Keith Richards makes his ‘Howard Stern Show’ debut
Howard Stern sat down with legendary Rolling Stones guitarist Keith Richards for the first time.
During his appearance on The Howard Stern Show, Richards reflected on his celebrated career with the Rolling Stones, who will release their first album of new material in 18 years, Hackney Diamonds, later this month.
The interview was yet another bucket list moment for Stern — a Rolling Stones superfan who has already interviewed the band’s iconic frontman, Mick Jagger.
In addition to discussing the new album due out on October 20, Richards looked back at writing the Rolling Stones classic “Satisfaction” (while playing air guitar) and “Ruby Tuesday,” which he told Stern was the first song he wrote on piano.

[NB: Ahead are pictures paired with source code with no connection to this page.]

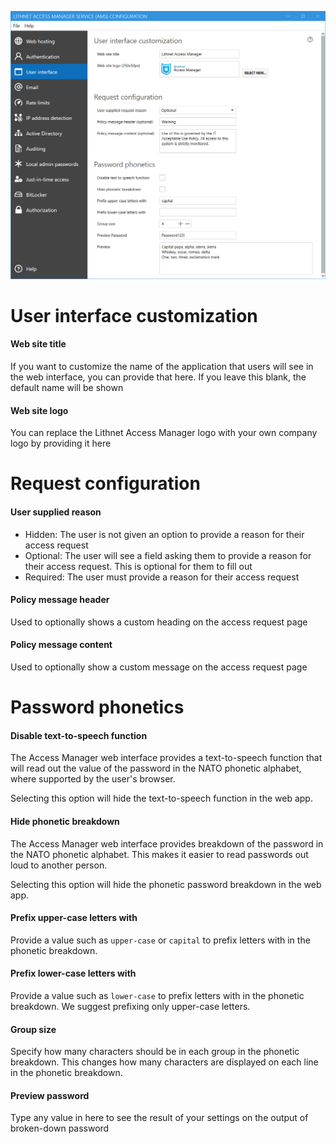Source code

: ![](images/ui-page-userinterface.png)

# User interface customization
#### Web site title
If you want to customize the name of the application that users will see in the web interface, you can provide that here. If you leave this blank, the default name will be shown

#### Web site logo
You can replace the Lithnet Access Manager logo with your own company logo by providing it here

# Request configuration
#### User supplied reason
 - Hidden: The user is not given an option to provide a reason for their access request
 - Optional: The user will see a field asking them to provide a reason for their access request. This is optional for them to fill out
 - Required: The user must provide a reason for their access request

#### Policy message header 
Used to optionally shows a custom heading on the access request page 

#### Policy message content
Used to optionally show a custom message on the access request page

# Password phonetics
#### Disable text-to-speech function
The Access Manager web interface provides a text-to-speech function that will read out the value of the password in the NATO phonetic alphabet, where supported by the user's browser.

Selecting this option will hide the text-to-speech function in the web app.

#### Hide phonetic breakdown
The Access Manager web interface provides breakdown of the password in the NATO phonetic alphabet. This makes it easier to read passwords out loud to another person.

Selecting this option will hide the phonetic password breakdown in the web app.

#### Prefix upper-case letters with
Provide a value such as `upper-case` or `capital` to prefix letters with in the phonetic breakdown.

#### Prefix lower-case letters with
Provide a value such as `lower-case` to prefix letters with in the phonetic breakdown. We suggest prefixing only upper-case letters.

#### Group size
Specify how many characters should be in each group in the phonetic breakdown. This changes how many characters are displayed on each line in the phonetic breakdown.

#### Preview password
Type any value in here to see the result of your settings on the output of broken-down password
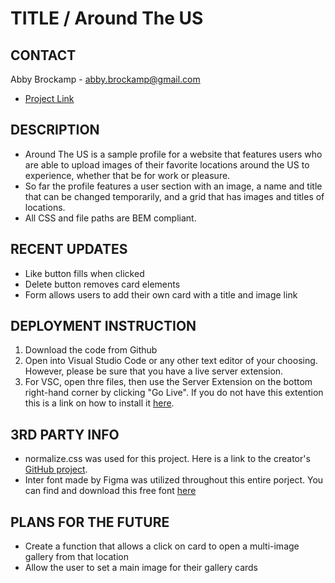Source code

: # TITLE / Around The US
## CONTACT
Abby Brockamp - abby.brockamp@gmail.com
* [Project Link](https://abbybrockamp.github.io/Around-The-US/)


## DESCRIPTION

* Around The US is a sample profile for a website that features users who are able to upload images of their favorite locations around the US to experience, whether that be for work or pleasure.
* So far the profile features a user section with an image, a name and title that can be changed temporarily, and a grid that has images and titles of locations. 
* All CSS and file paths are BEM compliant.


## RECENT UPDATES

* Like button fills when clicked
* Delete button removes card elements
* Form allows users to add their own card with a title and image link


## DEPLOYMENT INSTRUCTION

1. Download the code from Github
2. Open into Visual Studio Code or any other text editor of your choosing. However, please be sure that you have a live server extension.
3. For VSC, open thre files, then use the Server Extension on the bottom right-hand corner by clicking "Go Live". If you do not have this extention this is a link on how to install it [here](https://marketplace.visualstudio.com/items?itemName=ritwickdey.LiveServer).


## 3RD PARTY INFO

* normalize.css was used for this project. Here is a link to the creator's [GitHub project](https://necolas.github.io/normalize.css/).
* Inter font made by Figma was utilized throughout this entire porject. You can find and download this free font [here](https://rsms.me/inter/)


## PLANS FOR THE FUTURE

* Create a function that allows a click on card to open a multi-image gallery from that location
* Allow the user to set a main image for their gallery cards

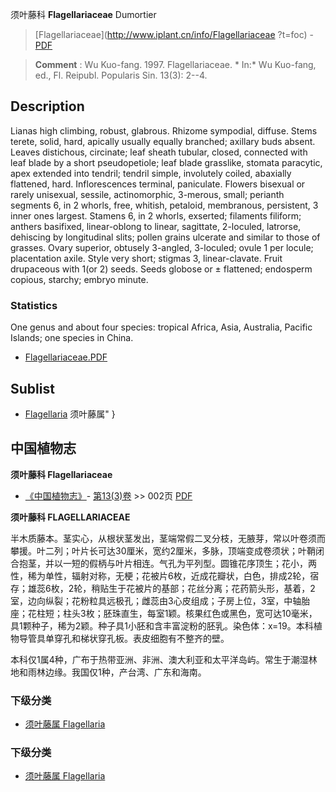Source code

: 须叶藤科 **Flagellariaceae** Dumortier

> [Flagellariaceae](http://www.iplant.cn/info/Flagellariaceae ?t=foc) - [PDF](http://iplant.cn/foc/pdf/Flagellariaceae.pdf)

> **Comment** : 
> Wu Kuo-fang. 1997. Flagellariaceae. * In:* Wu Kuo-fang, ed., Fl. Reipubl. Popularis Sin. 13(3): 2--4.

## Description

Lianas high climbing, robust, glabrous. Rhizome sympodial, diffuse. Stems terete, solid, hard, apically usually equally branched; axillary buds absent. Leaves distichous, circinate; leaf sheath tubular, closed, connected with leaf blade by a short pseudopetiole; leaf blade grasslike, stomata paracytic, apex extended into tendril; tendril simple, involutely coiled, abaxially flattened, hard. Inflorescences terminal, paniculate. Flowers bisexual or rarely unisexual, sessile, actinomorphic, 3-merous, small; perianth segments 6, in 2 whorls, free, whitish, petaloid, membranous, persistent, 3 inner ones largest. Stamens 6, in 2 whorls, exserted; filaments filiform; anthers basifixed, linear-oblong to linear, sagittate, 2-loculed, latrorse, dehiscing by longitudinal slits; pollen grains ulcerate and similar to those of grasses. Ovary superior, obtusely 3-angled, 3-loculed; ovule 1 per locule; placentation axile. Style very short; stigmas 3, linear-clavate. Fruit drupaceous with 1(or 2) seeds. Seeds globose or ± flattened; endosperm copious, starchy; embryo minute.

### Statistics
One genus and about four species: tropical Africa, Asia, Australia, Pacific Islands; one species in China.

* [Flagellariaceae.PDF](http://iplant.cn/foc/pdf/Flagellariaceae.pdf)

## Sublist

* [Flagellaria](http://www.iplant.cn/info/Flagellaria?t=foc) 须叶藤属"
}
## 中国植物志

**须叶藤科 Flagellariaceae**

* [《中国植物志》](http://www.iplant.cn/frps)- [第13(3)卷](http://www.iplant.cn/frps/vol/13(3)) >> 002页 [PDF](http://www.iplant.cn/frps/pdf/13(3)/002z.pdf)

**须叶藤科 FLAGELLARIACEAE**

半木质藤本。茎实心，从根状茎发出，茎端常假二叉分枝，无腋芽，常以叶卷须而攀援。叶二列；叶片长可达30厘米，宽约2厘米，多脉，顶端变成卷须状；叶鞘闭合抱茎，并以一短的假柄与叶片相连。气孔为平列型。圆锥花序顶生；花小，两性，稀为单性，辐射对称，无梗；花被片6枚，近成花瓣状，白色，排成2轮，宿存；雄蕊6枚，2轮，稍贴生于花被片的基部；花丝分离；花药箭头形，基着，2室，边向纵裂；花粉粒具远极孔；雌蕊由3心皮组成；子房上位，3室，中轴胎座；花柱短；柱头3枚；胚珠直生，每室1颖。核果红色或黑色，宽可达10毫米，具1颗种子，稀为2颖。种子具1小胚和含丰富淀粉的胚乳。染色体：x=19。本科植物导管具单穿孔和梯状穿孔板。表皮细胞有不整齐的壁。

本科仅1属4种，广布于热带亚洲、非洲、澳大利亚和太平洋岛屿。常生于潮湿林地和雨林边缘。我国仅1种，产台湾、广东和海南。

### 下级分类
* [须叶藤属  Flagellaria](http://www.iplant.cn/info/Flagellaria?t=z)

### 下级分类
* [须叶藤属  Flagellaria](http://iplant.cn/info/sp/Flagellaria?t=z)
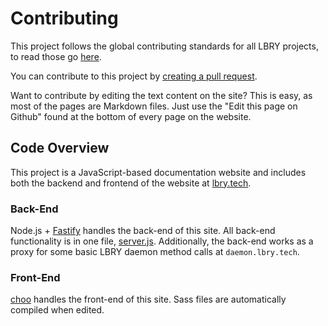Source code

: # Contributing

This project follows the global contributing standards for all LBRY projects, to read those go [here](https://lbry.io/faq/contributing).

You can contribute to this project by [creating a pull request](https://help.github.com/articles/creating-a-pull-request).

Want to contribute by editing the text content on the site? This is easy, as most of the pages are Markdown files. Just use the "Edit this page on Github" found at the bottom of every page on the website.



## Code Overview

This project is a JavaScript-based documentation website and includes both the backend and frontend of the website at [lbry.tech](https://lbry.tech).



### Back-End

Node.js + [Fastify](https://www.fastify.io) handles the back-end of this site. All back-end functionality is in one file, [server.js](server.js). Additionally, the back-end works as a proxy for some basic LBRY daemon method calls at `daemon.lbry.tech`.



### Front-End

[choo](https://choo.io) handles the front-end of this site. Sass files are automatically compiled when edited.
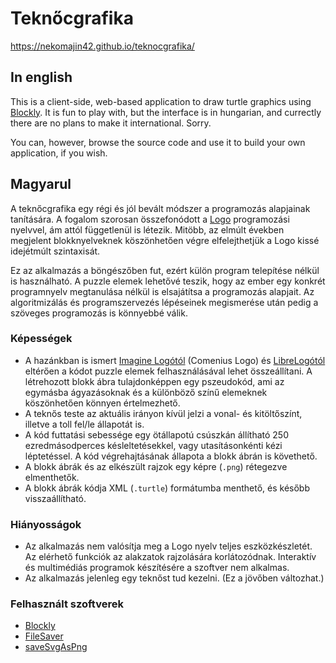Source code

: # Teknőcgrafika

https://nekomajin42.github.io/teknocgrafika/

## In english
This is a client-side, web-based application to draw turtle graphics using [Blockly](https://github.com/google/blockly). It is fun to play with, but the interface is in hungarian, and currectly there are no plans to make it international. Sorry.

You can, however, browse the source code and use it to build your own application, if you wish.

## Magyarul
A teknőcgrafika egy régi és jól bevált módszer a programozás alapjainak tanítására. A fogalom szorosan összefonódott a [Logo](https://hu.wikipedia.org/wiki/Logo_(programozási_nyelv)) programozási nyelvvel, ám attól függetlenül is létezik. Mitöbb, az elmúlt években megjelent blokknyelveknek köszönhetően végre elfelejthetjük a Logo kissé idejétmúlt szintaxisát.

Ez az alkalmazás a böngészőben fut, ezért külön program telepítése nélkül is használható. A puzzle elemek lehetővé teszik, hogy az ember egy konkrét programnyelv megtanulása nélkül is elsajátítsa a programozás alapjait. Az algoritmizálás és programszervezés lépéseinek megismerése után pedig a szöveges programozás is könnyebbé válik.

### Képességek
- A hazánkban is ismert [Imagine Logótól](http://imagine.elte.hu/) (Comenius Logo) és [LibreLogótól](http://librelogo.org/hu/) eltérően a kódot puzzle elemek felhasználásával lehet összeállítani. A létrehozott blokk ábra tulajdonképpen egy pszeudokód, ami az egymásba ágyazásoknak és a különböző színű elemeknek köszönhetően könnyen értelmezhető.
- A teknős teste az aktuális irányon kívül jelzi a vonal- és kitöltőszínt, illetve a toll fel/le állapotát is.
- A kód futtatási sebessége egy ötállapotú csúszkán állítható 250 ezredmásodperces késleltetésekkel, vagy utasításonkénti kézi léptetéssel. A kód végrehajtásának állapota a blokk ábrán is követhető.
- A blokk ábrák és az elkészült rajzok egy képre (`.png`) rétegezve elmenthetők.
- A blokk ábrák kódja XML (`.turtle`) formátumba menthető, és később visszaállítható.

### Hiányosságok
- Az alkalmazás nem valósítja meg a Logo nyelv teljes eszközkészletét. Az elérhető funkciók az alakzatok rajzolására korlátozódnak. Interaktív és multimédiás programok készítésére a szoftver nem alkalmas.
- Az alkalmazás jelenleg egy teknőst tud kezelni. (Ez a jövőben változhat.)

### Felhasznált szoftverek
- [Blockly](https://github.com/google/blockly)
- [FileSaver](https://github.com/eligrey/FileSaver.js)
- [saveSvgAsPng](https://github.com/exupero/saveSvgAsPng)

Regarding the timeless bassline of “Satisfaction,” Richards recalled: “I need that note to go up to the A, otherwise you can do what you want… as long as it hops between those two chords, then we’ve got it.”
He remembered Charlie Watts, the longtime Stones drummer who passed away in 2021. “I miss Charlie every day,” Richards said. “As I come out of my bedroom the first thing I see is … a portrait of Charlie on the staircase — I always give him a salute on the way … Charlie Watts was a solid guy.”
Keith Richards also discussed the meaning behind the band’s unforgettable name and Hackney Diamonds (see details below), as well as guitar playing.
Rolling Stones: Hackney Diamonds
Hackney Diamonds marks The Rolling Stones’ first album of new songs since 2005’s A Bigger Bang. The album’s title is a nod to Hackney, a vibrant London borough that has played a significant role in the band’s history. This locale has served as a wellspring of inspiration for the Stones, and it’s where they laid down some of the tracks for this extraordinary album.
Lead Single: “Angry”
Accompanying the announcement of Hackney Diamonds is the release of its lead single, “Angry.” This blistering track showcases The Rolling Stones at their raw, unapologetic best. With Mick Jagger’s unmistakable swagger and Keith Richards’ iconic guitar riffs, the song immediately transports listeners back to the band’s heyday, all while infusing a modern edge that proves they are as relevant as ever.